Perivascular fibroblasts: source of ROS and regulation of vascular matrix
Adventitial fibroblasts have been well known to produce copious extracellular matrix proteins, particularly collagen and elastin, for structural support of the vessel wall, but excessive deposition of vascular matrix proteins, especially collagen, as in systemic hypertension, occurs throughout the vessel with initial build-up taking place in the adventitial region of the vessel walls. Increased production of collagen has been demonstrated in adventitial fibroblasts due to stimulation with several mitogens, including Ang II15, an important cardiovascular regulator.
ET-1 as another major contributor in many pathological conditions, such as hypertension and atherosclerosis, can be expressed in adventitial. Recently, it has been reported that Ang II stimulation evokes expression of ET-1 in adventitial fibroblasts contributes to type I procollagen expression through activation of ETA receptors, suggesting a functional role for adventitial ET-1 release in the regulation of the extracellular matrix15. Expression of ET-1 in adventitial fibroblasts is mediated by ·O2−16, consistent with the findings in many different cell types17, including VSM18, 19. However, the mechanisms of oxidative stress regulating ET-1 production are still unclear.
Adventitial fibroblasts are involved in arterial repair20, 21 and serve as one of the major sources of vascular ROS production22, 23, 24, 25, 26. Nicotinamide adenine dinucleotide phosphate-oxidase (NADPH oxidase) has been well know as a key ROS generating enzyme in vasculature. Reduction in adventitial NADPH oxidase-derived ROS or overexpression of anti-oxidative enzymes reduces medial ROS levels and medial hypertrophy20, adventitial fibroblast migration in vitro27, and neointimal formation in a cuff-injured artery model28.
Evidence also suggests that the vascular adventitia may play an important role in vasomotor responses. The ability of the adventitia to respond to vasoactive peptides has been discovered recently in human tissue-engineered blood vessels29. On the other hand, the adventitia has been demonstrated to be a richer source of NO than the media, and that the adventitia-derived NO is able to activate guanylyl cyclase and vasodilatation within the media of the rat aorta30, 31.

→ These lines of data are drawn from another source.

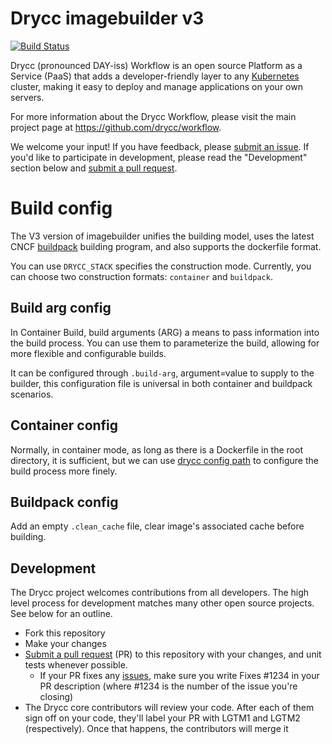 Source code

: # Drycc imagebuilder v3
[![Build Status](https://woodpecker.drycc.cc/api/badges/drycc/imagebuilder/status.svg)](https://woodpecker.drycc.cc/drycc/imagebuilder)

Drycc (pronounced DAY-iss) Workflow is an open source Platform as a Service (PaaS) that adds a developer-friendly layer to any [Kubernetes](http://kubernetes.io) cluster, making it easy to deploy and manage applications on your own servers.

For more information about the Drycc Workflow, please visit the main project page at https://github.com/drycc/workflow.

We welcome your input! If you have feedback, please [submit an issue][issues]. If you'd like to participate in development, please read the "Development" section below and [submit a pull request][prs].

# Build config

The V3 version of imagebuilder unifies the building model, uses the latest CNCF [buildpack](https://github.com/buildpacks) building program, and also supports the dockerfile format.

You can use `DRYCC_STACK` specifies the construction mode. Currently, you can choose two construction formats: `container` and `buildpack`.

## Build arg config

In Container Build, build arguments (ARG) a means to pass information into the build process. You can use them to parameterize the build, allowing for more flexible and configurable builds.

It can be configured through `.build-arg`, argument=value to supply to the builder, this configuration file is universal in both container and buildpack scenarios.

## Container config

Normally, in container mode, as long as there is a Dockerfile in the root directory, it is sufficient, but we can use [drycc config path](https://www.drycc.cc/docs/applications/using-dryccpath/) to configure the build process more finely.

## Buildpack config

Add an empty `.clean_cache` file, clear image's associated cache before building.

## Development

The Drycc project welcomes contributions from all developers. The high level process for development matches many other open source projects. See below for an outline.

* Fork this repository
* Make your changes
* [Submit a pull request][prs] (PR) to this repository with your changes, and unit tests whenever possible.
  * If your PR fixes any [issues][issues], make sure you write Fixes #1234 in your PR description (where #1234 is the number of the issue you're closing)
* The Drycc core contributors will review your code. After each of them sign off on your code, they'll label your PR with LGTM1 and LGTM2 (respectively). Once that happens, the contributors will merge it

[issues]: https://github.com/drycc/imagebuilder/issues
[prs]: https://github.com/drycc/imagebuilder/pulls
[s3-api]: http://docs.aws.amazon.com/AmazonS3/latest/API/APIRest.html
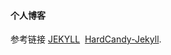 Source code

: #### 个人博客


参考链接 [JEKYLL](https://www.jekyll.com.cn/)   [HardCandy-Jekyll](https://github.com/xukimseven/HardCandy-Jekyll). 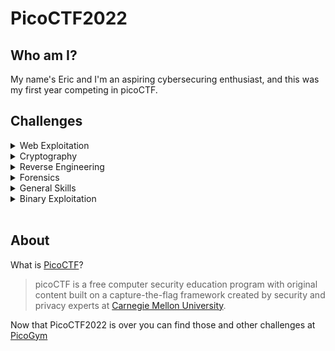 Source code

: # **PicoCTF2022**


## **Who am I?**
My name's Eric and I'm an aspiring cybersecuring enthusiast, and this was my first year competing in picoCTF.

## **Challenges**

<details>

<summary>Web Exploitation</summary>

|Question|Points|Completed|
|--------|------|---------|

</details>

<details>

<summary>Cryptography</summary>

|Question|Points|Completed|
|--------|------|---------|

</details>

<details>

<summary>Reverse Engineering</summary>

|Question|Points|Completed|
|--------|------|---------|

</details>

<details>

<summary>Forensics</summary>

|Question|Points|Completed|
|--------|------|---------|

</details>

<details>

<summary>General Skills</summary>

|Question|Points|Completed|
|--------|------|---------|

</details>

<details>

<summary>Binary Exploitation</summary>

|Question|Points|Completed|
|:--- | :---: | :---: |
|sdfadswfhaspdofiahsdfpoasdfa|800|yes|
</details><br>

## **About**
What is [PicoCTF](http://www.picoctf.org)?

>picoCTF is a free computer security education program with original content built on a capture-the-flag framework created by security and privacy experts at [Carnegie Mellon University](https://cmu.edu/).

Now that PicoCTF2022 is over you can find those and other challenges at [PicoGym](https://play.picoctf.org/practice) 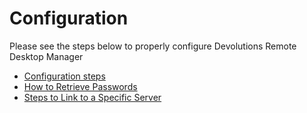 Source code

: [title]: # (Configuration)
[tags]: # (introduction)
[priority]: # (100)
# Configuration

Please see the steps below to properly configure Devolutions Remote Desktop Manager

   * [Configuration steps](configuration-steps.md)
   * [How to Retrieve Passwords](retrieve-passwords.md)
   * [Steps to Link to a Specific Server](link-server.md)
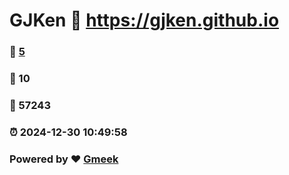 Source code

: # GJKen :link: https://gjken.github.io 
### :page_facing_up: [5](https://gjken.github.io/tag.html) 
### :speech_balloon: 10 
### :hibiscus: 57243 
### :alarm_clock: 2024-12-30 10:49:58 
### Powered by :heart: [Gmeek](https://github.com/Meekdai/Gmeek)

Conclusion and future perspectives
It has becoming clear that perivascular adipocytes and fibroblasts in the adventitial layer should no longer be considered a passive or static component of the vascular wall. They in fact represent active cellular entities to exert important paracrine actions and maintain the integral functions of vasculature. Adventitia is also a key source of vascular ROS attesting to its metabolically active signaling role via the regulation of oxido-reductive mechanisms. Thus, it provides a strategically unique adaptation in response to pathological conditions, such as injury, hypoxia and pulmonary hypertension, resulting in mediation of vascular remodeling, repair and extracellular matrix deposition. It may also play a functional role in regulating vascular tone. While the putative relaxant effects of perivascular adipocytes are of academic interest, some of the published evidence is still subject to methodological questions, physiological interpretation, especially with respect to its clinical significance in vascular dysfunction associated with obesity.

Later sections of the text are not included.